The implication is that investors did better in that time period than if they had been in equal quality corporates. Is that true?))

Again I don't get Markettimer and I am clearly not as detailed in recollections as some of the folks on this board like Kirk. Nevertheless if my recollection is right, BB started emphasizing Ginnie Maes around the time he went bearish on the market in 2000. He has consistently been pushing Ginnie Mae funds all the way to now, although he now is emphasizing the inflation and interest rate risk on the principal. A comparison to corporates? I don't think he'd quibble with an investment in corporate bonds. His preference has always been mutual funds and Ginnie Mae mutual funds in particular. That's my recollection and interpretation of events.

-- posted by permabear



Top 10.   Jan 31, 2005 3:31 PM

» arommel88 - Re: Re: Re: Re: Re: If Only Brinker Had...

In response to Re: Re: Re: Re: If Only Brinker Had... posted by JIMMY62:


The implication is that investors did better in that time period than if they had been in equal quality corporates.

I think intermediate treasuries, not corporates are comparible on a risk adjusted basis.

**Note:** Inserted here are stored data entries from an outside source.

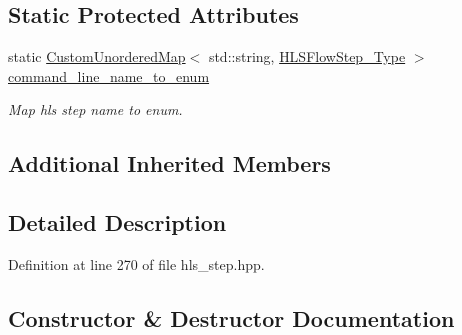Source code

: \subsection*{Static Protected Attributes}
\begin{DoxyCompactItemize}
\item 
static \hyperlink{custom__map_8hpp_ad1ed68f2ff093683ab1a33522b144adc}{Custom\+Unordered\+Map}$<$ std\+::string, \hyperlink{hls__step_8hpp_ada16bc22905016180e26fc7e39537f8d}{H\+L\+S\+Flow\+Step\+\_\+\+Type} $>$ \hyperlink{classHLS__step_aa9ddc4003e136aca4cf28fb01e23e4b7}{command\+\_\+line\+\_\+name\+\_\+to\+\_\+enum}
\begin{DoxyCompactList}\small\item\em Map hls step name to enum. \end{DoxyCompactList}\end{DoxyCompactItemize}
\subsection*{Additional Inherited Members}


\subsection{Detailed Description}


Definition at line 270 of file hls\+\_\+step.\+hpp.



\subsection{Constructor \& Destructor Documentation}
\mbox{\label{classHLS__step_a1c137d0b686b327d00e906ef2f3b1cae}}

Bob did and still does recommend GNMAs to my knowledge. GNMA funds did well but did suffer from prepayment vs intermediate treasuries. Intermediate treasuries would have been the better investment considering the drop in rates. However I remember him talking about ignoring the volitility of +10/-10 and not discussing the timing GNMAs for fixed income types so I am not so sure he has been in the bond timing business. If you are bond timeing then GNMAs are betting on flat rates I figure.

-- posted by arommel88



Top 11.   Jan 31, 2005 3:45 PM

» JIMMY62 - There you go again

In response to Re: Re: Re: Re: Re: If Only Brinker Had... posted by permabear:

around the time he went bearish on the market in 2000.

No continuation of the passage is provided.